Classically conformal U(1)$^\prime$ extended Standard Model and Higgs vacuum stability

TL;DR

This paper explores a classically conformal U(1)′ extension of the Standard Model, demonstrating how radiative symmetry breaking can address Higgs vacuum instability and predicting a Z′ boson within LHC reach.

Contribution

It introduces a minimal conformal U(1)′ model with right-handed neutrinos, showing how radiative symmetry breaking can stabilize the Higgs vacuum and constraining Z′ mass for naturalness.

Findings

Identifies parameter space resolving Higgs vacuum instability.

Predicts Z′ boson mass below 6 TeV for naturalness.

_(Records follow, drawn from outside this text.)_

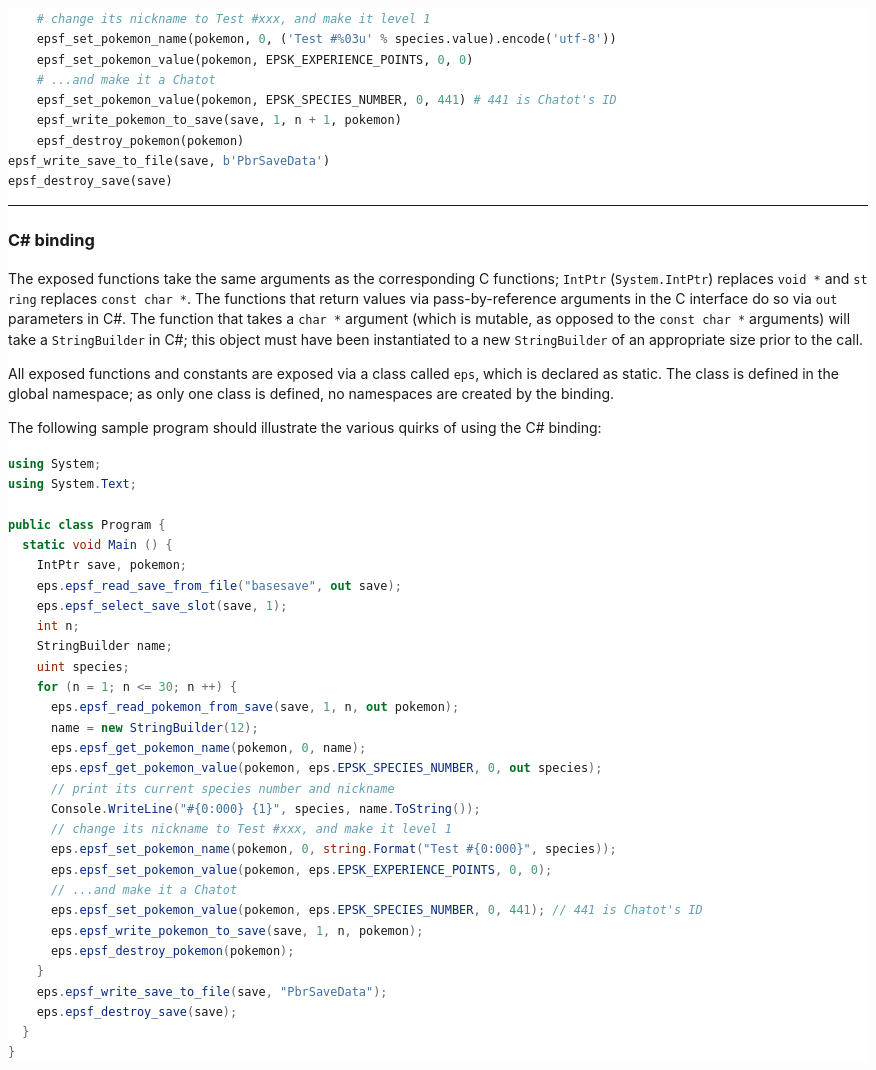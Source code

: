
 ```python
    # change its nickname to Test #xxx, and make it level 1
    epsf_set_pokemon_name(pokemon, 0, ('Test #%03u' % species.value).encode('utf-8'))
    epsf_set_pokemon_value(pokemon, EPSK_EXPERIENCE_POINTS, 0, 0)
    # ...and make it a Chatot
    epsf_set_pokemon_value(pokemon, EPSK_SPECIES_NUMBER, 0, 441) # 441 is Chatot's ID
    epsf_write_pokemon_to_save(save, 1, n + 1, pokemon)
    epsf_destroy_pokemon(pokemon)
epsf_write_save_to_file(save, b'PbrSaveData')
epsf_destroy_save(save)
```

***

### C# binding

The exposed functions take the same arguments as the corresponding C functions; `IntPtr` (`System.IntPtr`) replaces
`void *` and `string` replaces `const char *`. The functions that return values via pass-by-reference arguments in the
C interface do so via `out` parameters in C#. The function that takes a `char *` argument (which is mutable, as opposed
to the `const char *` arguments) will take a `StringBuilder` in C#; this object must have been instantiated to a new
`StringBuilder` of an appropriate size prior to the call.

All exposed functions and constants are exposed via a class called `eps`, which is declared as static. The class is
defined in the global namespace; as only one class is defined, no namespaces are created by the binding.

The following sample program should illustrate the various quirks of using the C# binding:

```c#
using System;
using System.Text;

public class Program {
  static void Main () {
    IntPtr save, pokemon;
    eps.epsf_read_save_from_file("basesave", out save);
    eps.epsf_select_save_slot(save, 1);
    int n;
    StringBuilder name;
    uint species;
    for (n = 1; n <= 30; n ++) {
      eps.epsf_read_pokemon_from_save(save, 1, n, out pokemon);
      name = new StringBuilder(12);
      eps.epsf_get_pokemon_name(pokemon, 0, name);
      eps.epsf_get_pokemon_value(pokemon, eps.EPSK_SPECIES_NUMBER, 0, out species);
      // print its current species number and nickname
      Console.WriteLine("#{0:000} {1}", species, name.ToString());
      // change its nickname to Test #xxx, and make it level 1
      eps.epsf_set_pokemon_name(pokemon, 0, string.Format("Test #{0:000}", species));
      eps.epsf_set_pokemon_value(pokemon, eps.EPSK_EXPERIENCE_POINTS, 0, 0);
      // ...and make it a Chatot
      eps.epsf_set_pokemon_value(pokemon, eps.EPSK_SPECIES_NUMBER, 0, 441); // 441 is Chatot's ID
      eps.epsf_write_pokemon_to_save(save, 1, n, pokemon);
      eps.epsf_destroy_pokemon(pokemon);
    }
    eps.epsf_write_save_to_file(save, "PbrSaveData");
    eps.epsf_destroy_save(save);
  }
}
```
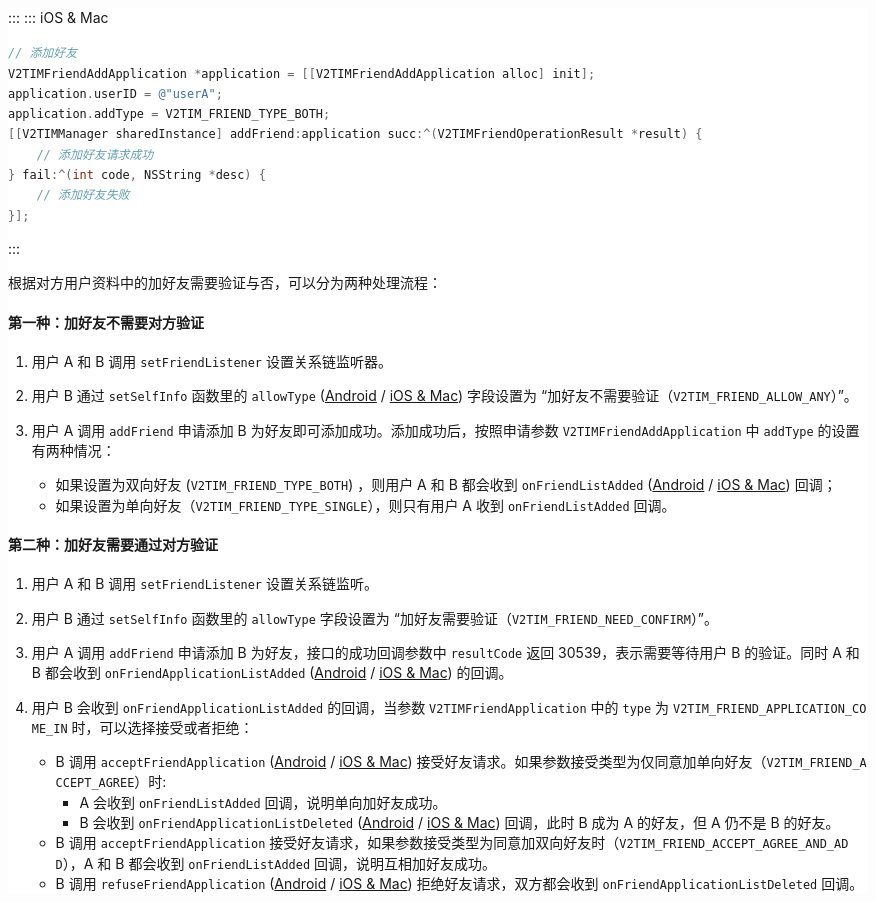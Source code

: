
 ```java
```
:::
::: iOS & Mac
```objectivec
// 添加好友
V2TIMFriendAddApplication *application = [[V2TIMFriendAddApplication alloc] init];
application.userID = @"userA";
application.addType = V2TIM_FRIEND_TYPE_BOTH;
[[V2TIMManager sharedInstance] addFriend:application succ:^(V2TIMFriendOperationResult *result) {
    // 添加好友请求成功
} fail:^(int code, NSString *desc) {
    // 添加好友失败
}];
```
:::
</dx-tabs>

根据对方用户资料中的加好友需要验证与否，可以分为两种处理流程：

#### 第一种：加好友不需要对方验证
1. 用户 A 和 B 调用 `setFriendListener` 设置关系链监听器。

2. 用户 B 通过 `setSelfInfo` 函数里的 `allowType` ([Android](https://im.sdk.qcloud.com/doc/zh-cn/classcom_1_1tencent_1_1imsdk_1_1v2_1_1V2TIMUserFullInfo.html#a80c0d66aff28d26d9aee2bd8c5f41e61) / [iOS & Mac](https://im.sdk.qcloud.com/doc/zh-cn/interfaceV2TIMUserFullInfo.html#a39e2e474ee15e2a642a430baae72a787)) 字段设置为 “加好友不需要验证（`V2TIM_FRIEND_ALLOW_ANY`）”。

3. 用户 A 调用 `addFriend` 申请添加 B 为好友即可添加成功。添加成功后，按照申请参数 `V2TIMFriendAddApplication` 中 `addType` 的设置有两种情况：
   * 如果设置为双向好友 (`V2TIM_FRIEND_TYPE_BOTH`) ，则用户 A 和 B 都会收到 `onFriendListAdded` ([Android](https://im.sdk.qcloud.com/doc/zh-cn/classcom_1_1tencent_1_1imsdk_1_1v2_1_1V2TIMFriendshipListener.html#adf243539e005e2f7cdaa833fa4cd221c) / [iOS & Mac](https://im.sdk.qcloud.com/doc/zh-cn/protocolV2TIMFriendshipListener-p.html#a84234f0601846547f84904472ab820f8)) 回调；
   * 如果设置为单向好友（`V2TIM_FRIEND_TYPE_SINGLE`），则只有用户 A 收到 `onFriendListAdded` 回调。


#### 第二种：加好友需要通过对方验证
1. 用户 A 和 B 调用 `setFriendListener` 设置关系链监听。

2. 用户 B 通过 `setSelfInfo` 函数里的 `allowType` 字段设置为 “加好友需要验证（`V2TIM_FRIEND_NEED_CONFIRM`）”。 
   
3. 用户 A 调用  `addFriend` 申请添加 B 为好友，接口的成功回调参数中 `resultCode` 返回 30539，表示需要等待用户 B 的验证。同时 A 和 B 都会收到 `onFriendApplicationListAdded` ([Android](https://im.sdk.qcloud.com/doc/zh-cn/classcom_1_1tencent_1_1imsdk_1_1v2_1_1V2TIMFriendshipListener.html#adffb4589ee3fbeb1b7e0e95c4a80ccfa) / [iOS & Mac](https://im.sdk.qcloud.com/doc/zh-cn/protocolV2TIMFriendshipListener-p.html#a54c7c648088b88ebf0f235d363670566)) 的回调。
   
4. 用户 B 会收到 `onFriendApplicationListAdded` 的回调，当参数 `V2TIMFriendApplication` 中的 `type` 为 `V2TIM_FRIEND_APPLICATION_COME_IN` 时，可以选择接受或者拒绝：
    - B 调用 `acceptFriendApplication` ([Android](https://im.sdk.qcloud.com/doc/zh-cn/classcom_1_1tencent_1_1imsdk_1_1v2_1_1V2TIMFriendshipManager.html#ab69ed69330428caff6f468b7df5259fa) / [iOS & Mac](https://im.sdk.qcloud.com/doc/zh-cn/categoryV2TIMManager_07Friendship_08.html#a51b913927028025e2e450e6e8ce848c0)) 接受好友请求。如果参数接受类型为仅同意加单向好友（`V2TIM_FRIEND_ACCEPT_AGREE`）时:
      - A 会收到 `onFriendListAdded` 回调，说明单向加好友成功。
      - B 会收到 `onFriendApplicationListDeleted` ([Android](https://im.sdk.qcloud.com/doc/zh-cn/classcom_1_1tencent_1_1imsdk_1_1v2_1_1V2TIMFriendshipListener.html#a64a3bec67f85ddfee3e0d4dafb3b1e46) / [iOS & Mac](https://im.sdk.qcloud.com/doc/zh-cn/protocolV2TIMFriendshipListener-p.html#a143207515faa3de58c8222afc21736e6)) 回调，此时 B 成为 A 的好友，但 A 仍不是 B 的好友。
    - B 调用 `acceptFriendApplication` 接受好友请求，如果参数接受类型为同意加双向好友时（`V2TIM_FRIEND_ACCEPT_AGREE_AND_ADD`），A 和 B 都会收到 `onFriendListAdded` 回调，说明互相加好友成功。
    - B 调用 `refuseFriendApplication` ([Android](https://im.sdk.qcloud.com/doc/zh-cn/classcom_1_1tencent_1_1imsdk_1_1v2_1_1V2TIMFriendshipManager.html#af1bcbc196015de8e7a94b1575c466f89) / [iOS & Mac](https://im.sdk.qcloud.com/doc/zh-cn/categoryV2TIMManager_07Friendship_08.html#a406b964a6513219cfe4803f87f0f00f8)) 拒绝好友请求，双方都会收到 `onFriendApplicationListDeleted` 回调。
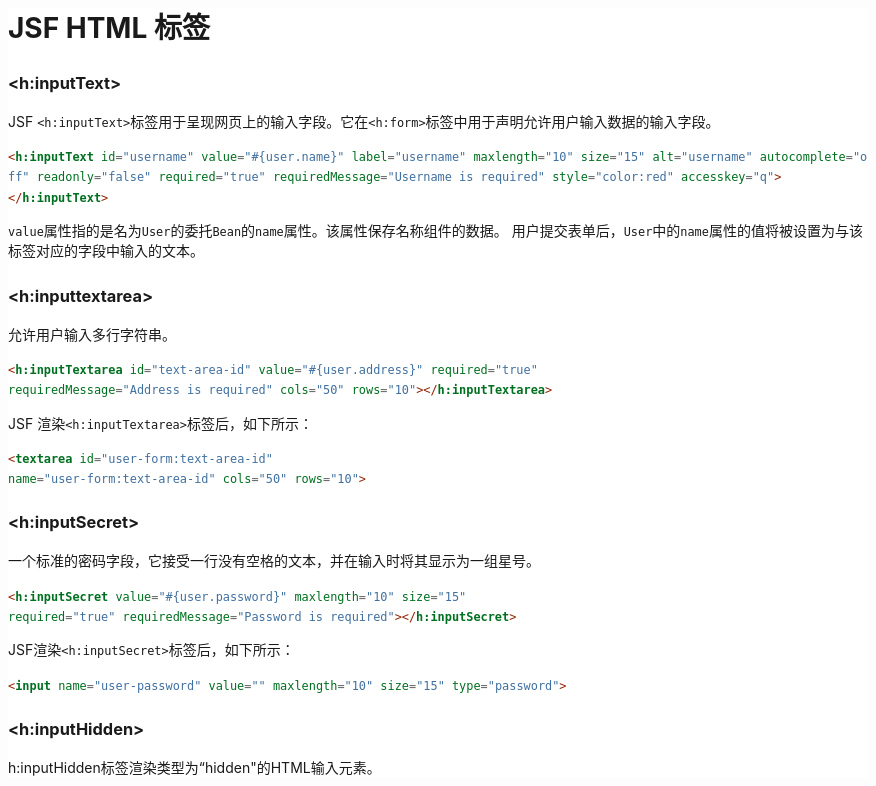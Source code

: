 # JSF HTML 标签



### <h:inputText> 			 				 			

JSF `<h:inputText>`标签用于呈现网页上的输入字段。它在`<h:form>`标签中用于声明允许用户输入数据的输入字段。

```html
<h:inputText id="username" value="#{user.name}" label="username" maxlength="10" size="15" alt="username" autocomplete="off" readonly="false" required="true" requiredMessage="Username is required" style="color:red" accesskey="q">  
</h:inputText>
```

`value`属性指的是名为`User`的委托`Bean`的`name`属性。该属性保存名称组件的数据。 用户提交表单后，`User`中的`name`属性的值将被设置为与该标签对应的字段中输入的文本。



### <h:inputtextarea>

允许用户输入多行字符串。

```html
<h:inputTextarea id="text-area-id" value="#{user.address}" required="true"   
requiredMessage="Address is required" cols="50" rows="10"></h:inputTextarea>

```

JSF 渲染`<h:inputTextarea>`标签后，如下所示：

```html
<textarea id="user-form:text-area-id"  
name="user-form:text-area-id" cols="50" rows="10">
```



### <h:inputSecret>

一个标准的密码字段，它接受一行没有空格的文本，并在输入时将其显示为一组星号。

```html
<h:inputSecret value="#{user.password}" maxlength="10" size="15"   
required="true" requiredMessage="Password is required"></h:inputSecret>
```

JSF渲染`<h:inputSecret>`标签后，如下所示：

```html
<input name="user-password" value="" maxlength="10" size="15" type="password">
```



### <h:inputHidden>

h:inputHidden标签渲染类型为“hidden"的HTML输入元素。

Suggests Z′ discovery potential at LHC Run-2.

Abstract

We consider the minimal U(1)$^\prime$ extension of the Standard Model (SM) with conformal invariance at the classical level, where in addition to the SM particle contents, three generations of right-handed neutrinos and a U(1)$^\prime$ Higgs field are introduced. In the presence of the three right-handed neutrinos, which are responsible for the seesaw mechanism, this model is free from all the gauge and gravitational anomalies. The U(1)$^\prime$ gauge symmetry is radiatively broken via the Coleman-Weinberg mechanism, by which the U(1)$^\prime$ gauge boson ($Z^\prime$ boson) mass as well as the Majorana mass for the right-handed neutrinos are generated. The radiative U(1)$^\prime$ symmetry breaking also induces a negative mass squared for the SM Higgs doublet to trigger the electroweak symmetry breaking. In this context, we investigate a possibility to solve the SM Higgs vacuum instability problem. The model includes only three free parameters (U(1)$^\prime$ charge of the SM Higgs doublet, U(1)$^\prime$ gauge coupling and $Z^\prime$ boson mass), for which we perform parameter scan, and identify a parameter region resolving the SM Higgs vacuum instability. We also examine naturalness of the model. The heavy states associated with the U(1)$^\prime$ symmetry breaking contribute to the SM Higgs self-energy. We find an upper bound on $Z^\prime$ boson mass, $m_{Z^\prime} \lesssim 6$ TeV, in order to avoid a fine-tuning severer than 10 % level. The $Z^\prime$ boson in this mass range can be discovered at the LHC Run-2 in the near future.